[[ Supplied records, beginning ]]

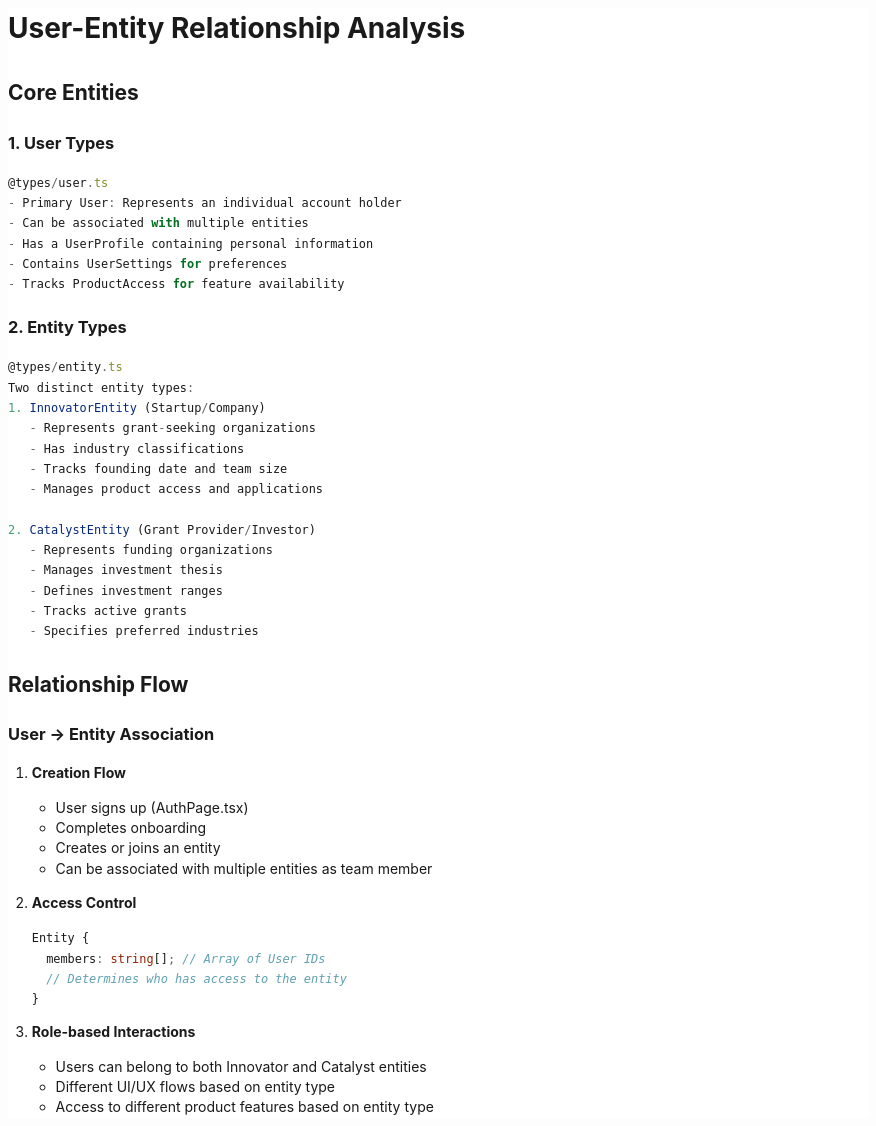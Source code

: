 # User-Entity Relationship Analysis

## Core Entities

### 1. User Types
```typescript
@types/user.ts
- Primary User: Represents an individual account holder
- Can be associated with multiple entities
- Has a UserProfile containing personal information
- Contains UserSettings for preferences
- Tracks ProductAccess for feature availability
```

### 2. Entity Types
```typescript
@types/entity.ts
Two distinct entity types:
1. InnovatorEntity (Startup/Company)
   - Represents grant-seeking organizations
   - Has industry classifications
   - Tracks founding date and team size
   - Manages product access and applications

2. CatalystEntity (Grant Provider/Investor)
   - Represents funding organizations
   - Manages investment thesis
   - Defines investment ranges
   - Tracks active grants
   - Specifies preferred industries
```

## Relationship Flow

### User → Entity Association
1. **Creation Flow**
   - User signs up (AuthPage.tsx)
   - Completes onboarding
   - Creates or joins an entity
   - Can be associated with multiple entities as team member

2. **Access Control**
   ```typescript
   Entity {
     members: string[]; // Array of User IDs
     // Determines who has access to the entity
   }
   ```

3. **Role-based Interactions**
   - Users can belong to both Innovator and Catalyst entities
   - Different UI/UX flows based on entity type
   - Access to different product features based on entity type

[[ Supplied records, end ]]

Scan the records above for the lines holding "### 2. Entity Types" and "1. **Creation Flow**". Transcribe those two and every line between them word for word, and no others.

Task output:
### 2. Entity Types
```typescript
@types/entity.ts
Two distinct entity types:
1. InnovatorEntity (Startup/Company)
   - Represents grant-seeking organizations
   - Has industry classifications
   - Tracks founding date and team size
   - Manages product access and applications

2. CatalystEntity (Grant Provider/Investor)
   - Represents funding organizations
   - Manages investment thesis
   - Defines investment ranges
   - Tracks active grants
   - Specifies preferred industries
```

## Relationship Flow

### User → Entity Association
1. **Creation Flow**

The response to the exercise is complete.